Entente particulière employeur-employé: le Tribunal conclut à l’entrave au syndicat

MONTRÉAL — Le Centre universitaire de santé McGill (CUSM) a entravé les activités du syndicat APTS en négociant directement des ententes particulières avec des employés qui sont membres du syndicat, sans passer par lui.

Le Tribunal administratif du travail vient ainsi de donner raison à l’Alliance du personnel professionnel et technique de la santé et des services sociaux (APTS), dans une cause qui porte sur le droit d’un employeur de conclure directement des ententes avec des employés, lorsqu’il y a un syndicat reconnu dans l’établissement.

Les deux ententes particulières visées par la plainte prévoyaient le prêt de services d’un agent de planification, programmation et recherche du CUSM au ministère de la Santé et des Services sociaux. Elles étaient signées par l’employeur, l’employé et le ministère seulement; le syndicat n’avait pas été consulté ni impliqué dans la conclusion des contrats, rapporte le Tribunal.

Il était convenu que l’agent travaillerait dans une autre fonction au sein d’une direction du ministère plutôt qu’au CUSM pendant une période prédéterminée. Il était précisé que le lien d’emploi avec le CUSM serait maintenu et que l’agent serait réintégré au sein de ce dernier, une fois l’entente terminée.
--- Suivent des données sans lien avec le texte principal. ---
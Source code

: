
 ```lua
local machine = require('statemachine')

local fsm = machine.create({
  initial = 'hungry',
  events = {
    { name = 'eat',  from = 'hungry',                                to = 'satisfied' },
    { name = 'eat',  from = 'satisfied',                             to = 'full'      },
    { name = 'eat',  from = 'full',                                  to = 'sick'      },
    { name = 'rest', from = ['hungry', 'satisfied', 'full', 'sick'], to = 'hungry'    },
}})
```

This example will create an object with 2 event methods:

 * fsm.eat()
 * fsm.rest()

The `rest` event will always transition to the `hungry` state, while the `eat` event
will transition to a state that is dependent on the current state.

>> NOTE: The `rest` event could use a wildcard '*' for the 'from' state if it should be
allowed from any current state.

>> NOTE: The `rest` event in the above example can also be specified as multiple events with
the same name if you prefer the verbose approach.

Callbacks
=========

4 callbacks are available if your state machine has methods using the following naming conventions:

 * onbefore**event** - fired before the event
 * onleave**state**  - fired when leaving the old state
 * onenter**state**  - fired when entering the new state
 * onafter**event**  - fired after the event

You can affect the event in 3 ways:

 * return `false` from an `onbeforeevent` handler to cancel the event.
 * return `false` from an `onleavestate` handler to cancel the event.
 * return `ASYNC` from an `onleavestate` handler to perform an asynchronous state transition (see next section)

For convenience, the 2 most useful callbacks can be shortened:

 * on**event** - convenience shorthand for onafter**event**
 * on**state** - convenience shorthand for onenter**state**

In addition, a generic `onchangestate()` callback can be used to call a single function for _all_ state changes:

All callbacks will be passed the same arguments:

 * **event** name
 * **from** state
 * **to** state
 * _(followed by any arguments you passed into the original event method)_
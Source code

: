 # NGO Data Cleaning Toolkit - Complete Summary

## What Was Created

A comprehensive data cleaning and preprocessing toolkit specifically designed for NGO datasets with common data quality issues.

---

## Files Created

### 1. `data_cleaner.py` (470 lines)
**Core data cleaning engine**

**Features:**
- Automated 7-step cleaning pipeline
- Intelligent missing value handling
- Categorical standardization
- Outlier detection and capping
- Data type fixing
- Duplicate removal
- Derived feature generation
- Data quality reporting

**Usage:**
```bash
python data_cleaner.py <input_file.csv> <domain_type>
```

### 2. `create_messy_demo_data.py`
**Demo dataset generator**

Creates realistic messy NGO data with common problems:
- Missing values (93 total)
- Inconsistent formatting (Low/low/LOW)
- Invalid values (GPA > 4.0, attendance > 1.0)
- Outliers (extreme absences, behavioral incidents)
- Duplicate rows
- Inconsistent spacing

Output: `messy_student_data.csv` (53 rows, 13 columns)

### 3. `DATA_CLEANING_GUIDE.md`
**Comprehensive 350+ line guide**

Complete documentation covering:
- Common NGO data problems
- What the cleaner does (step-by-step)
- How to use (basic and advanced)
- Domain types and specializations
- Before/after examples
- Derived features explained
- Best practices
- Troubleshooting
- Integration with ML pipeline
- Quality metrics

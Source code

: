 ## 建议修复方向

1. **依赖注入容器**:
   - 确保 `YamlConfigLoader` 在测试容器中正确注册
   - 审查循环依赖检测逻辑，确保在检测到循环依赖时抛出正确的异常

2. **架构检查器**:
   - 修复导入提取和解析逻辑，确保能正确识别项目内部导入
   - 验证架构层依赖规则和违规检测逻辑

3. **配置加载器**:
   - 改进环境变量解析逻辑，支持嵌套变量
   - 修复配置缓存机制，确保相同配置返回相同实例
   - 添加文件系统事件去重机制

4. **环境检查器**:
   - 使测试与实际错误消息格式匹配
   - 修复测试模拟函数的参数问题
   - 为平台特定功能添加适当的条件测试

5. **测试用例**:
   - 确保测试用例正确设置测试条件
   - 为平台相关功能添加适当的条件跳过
L’entente prévoyait un lieu habituel de travail non visé par l’accréditation syndicale.

Le CUSM avait plaidé qu’il avait simplement usé de son droit de gérance et qu’il n’avait pas contrevenu à la convention collective, puisque celle-ci était silencieuse au sujet des prêts de services.

Il avait aussi plaidé que le recours était théorique, puisque les deux ententes particulières n’étaient plus en vigueur.

Mais le Tribunal en a décidé autrement. «Même s’il est exact d’affirmer que la convention collective est muette sur la possibilité d’établir des prêts de services, l’employeur conclut erronément qu’il peut alors tout simplement exercer ses pouvoirs résiduels de direction pour convenir directement des ententes avec les salariés».

Le juge administratif Michel Maranda rappelle que «le syndicat est l’interlocuteur obligé avec lequel l’employeur doit négocier». Il cite la Cour suprême du Canada, qui a déjà statué qu’ «en raison de sa fonction de représentation exclusive, la présence du syndicat forme écran entre l’employeur et les salariés. L’employeur est privé de la possibilité de négocier des conditions de travail différentes avec les salariés individuels».

Le Tribunal souligne qu’ «un employeur raisonnable ne pouvait ignorer que cela constitue un obstacle à la mission syndicale de représentation de ses membres et une contravention directe à son monopole de représentation».

Il conclut que l’employeur a «fait preuve d’imprudence grave en signant des ententes particulières directement avec les salariés sans intervention du syndicat».

Il conclut donc que le CUSM a cherché à entraver les activités de l’APTS, lui ordonne de cesser de le faire et d’afficher une copie de sa décision dans cinq endroits sur les lieux de travail.